A concept image of Bell Helicopter’s V-280 Valor tiltrotor aircraft.

But according to Maj. Gen. William Gayler, chief of the Army Aviation Center of Excellence (AACE), the FVL program is not treating industry offerings as prototypes. Both Bell’s V-280 and the Sikorsky/Boeing [BA] team’s SB-1 Defiant are participants in the program.

“JMR-TD are not prototypes. They are an experiment of technologies,” Gayler said at a recent Army aviation forum hosted by the Association of the U.S. Army. “It’s going to inform what the final requirements will be.”

Bell considers the V-280 a prototype. The company announced the aircraft had reached construction completion Sept. 13. And during a recent media event at Bell’s Amarillo assembly center, the company said the V-280 had performed its first ground test on Sept. 20.
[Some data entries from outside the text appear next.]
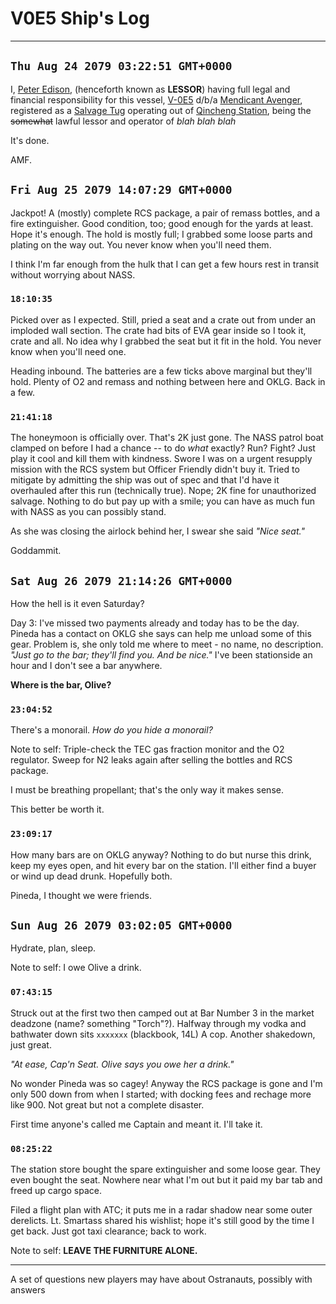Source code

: # V0E5 Ship's Log
----
## `Thu Aug 24 2079 03:22:51 GMT+0000`

I, <ins>Peter Edison</ins>, (henceforth known as **LESSOR**) having full legal and financial responsibility for this vessel, <ins>V-0E5</ins> d/b/a <ins>Mendicant Avenger</ins>, registered as a <ins>Salvage Tug</ins> operating out of <ins>Qincheng Station</ins>, being the ~~somewhat~~ lawful lessor and operator of *blah blah blah*

It's done.

AMF.

## `Fri Aug 25 2079 14:07:29 GMT+0000`

Jackpot! A (mostly) complete RCS package, a pair of remass bottles, and a fire extinguisher. Good condition, too; good enough for the yards at least. Hope it's enough. The hold is mostly full; I grabbed some loose parts and plating on the way out. You never know when you'll need them.

I think I'm far enough from the hulk that I can get a few hours rest in transit without worrying about NASS.

### `18:10:35`

Picked over as I expected. Still, pried a seat and a crate out from under an imploded wall section. The crate had bits of EVA gear inside so I took it, crate and all. No idea why I grabbed the seat but it fit in the hold. You never know when you'll need one.

Heading inbound. The batteries are a few ticks above marginal but they'll hold. Plenty of O2 and remass and nothing between here and OKLG. Back in a few.

### `21:41:18`

The honeymoon is officially over. That's 2K just gone. The NASS patrol boat clamped on before I had a chance -- to do *what* exactly? Run? Fight? Just play it cool and kill them with kindness. Swore I was on a urgent resupply mission with the RCS system but Officer Friendly didn't buy it. Tried to mitigate by admitting the ship was out of spec and that I'd have it overhauled after this run (technically true). Nope; 2K fine for unauthorized salvage. Nothing to do but pay up with a smile; you can have as much fun with NASS as you can possibly stand.

As she was closing the airlock behind her, I swear she said *"Nice seat."*

Goddammit.

## `Sat Aug 26 2079 21:14:26 GMT+0000`

How the hell is it even Saturday?

Day 3: I've missed two payments already and today has to be the day. Pineda has a contact on OKLG she says can help me unload some of this gear. Problem is, she only told me where to meet - no name, no description. *"Just go to the bar; they'll find you. And be nice."* I've been stationside an hour and I don't see a bar anywhere.

__Where is the bar, Olive?__

### `23:04:52`

There's a monorail. *How do you hide a monorail?*

Note to self: Triple-check the TEC gas fraction monitor and the O2 regulator. Sweep for N2 leaks again after selling the bottles and RCS package.

I must be breathing propellant; that's the only way it makes sense.

This better be worth it.

### `23:09:17`

How many bars are on OKLG anyway? Nothing to do but nurse this drink, keep my eyes open, and hit every bar on the station. I'll either find a buyer or wind up dead drunk. Hopefully both.

Pineda, I thought we were friends.

## `Sun Aug 26 2079 03:02:05 GMT+0000`

Hydrate, plan, sleep.

Note to self: I owe Olive a drink.

### `07:43:15`

Struck out at the first two then camped out at Bar Number 3 in the market deadzone (name? something "Torch"?). Halfway through my vodka and bathwater down sits `xxxxxxx`  (blackbook, 14L) A cop. Another shakedown, just great.

  *"At ease, Cap'n Seat. Olive says you owe her a drink."*

No wonder Pineda was so cagey! Anyway the RCS package is gone and I'm only 500 down from when I started; with docking fees and rechage more like 900. Not great but not a complete disaster.

First time anyone's called me Captain and meant it. I'll take it.

### `08:25:22`

The station store bought the spare extinguisher and some loose gear. They even bought the seat. Nowhere near what I'm out but it paid my bar tab and freed up cargo space.

Filed a flight plan with ATC; it puts me in a radar shadow near some outer derelicts. Lt. Smartass shared his wishlist; hope it's still good by the time I get back. Just got taxi clearance; back to work.

Note to self: **LEAVE THE FURNITURE ALONE.**

----
A set of questions new players may have about Ostranauts, possibly with answers
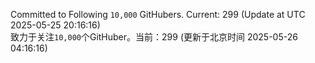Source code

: Committed to Following `10,000` GitHubers. Current: <!-- FOLLOWING_COUNT -->299<!-- FOLLOWING_COUNT --> (Update at UTC <!-- LAST_UPDATED -->2025-05-25 20:16:16<!-- LAST_UPDATED -->)<br>
致力于关注`10,000`个GitHuber。当前：<!-- FOLLOWING_COUNT -->299<!-- FOLLOWING_COUNT --> (更新于北京时间 <!-- LAST_UPDATED_CST -->2025-05-26 04:16:16<!-- LAST_UPDATED_CST -->)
“If this aircraft was built outside of a tech demonstrator agreement, it certainly meets the requirements, meets the definition criteria of being called a competitive prototype,” Coffman told Defense Daily. “We’ve gone above and beyond a tech demonstrator build here, we’re at [Technology Readiness Level] 6… So we’re considering that a competitive prototype.”

According to Coffman and Bell’s V-280 program manager, Chris Gehler, the motivation for building a competitive prototype, despite the absence of an official competition, is to get the capabilities to the warfighter as quickly as possible. Bell’s hope is that moving forward with a competitive prototype would speed up the acquisition timeline. Instead of entering the EMD phase in the mid-2020s, with initial operation capabilities the following decade, Gehler said the V-280 program could enter the EMD phase in 2019 or 2020. For that to happen, long-talked-about defense acquisition reform would need to be a reality.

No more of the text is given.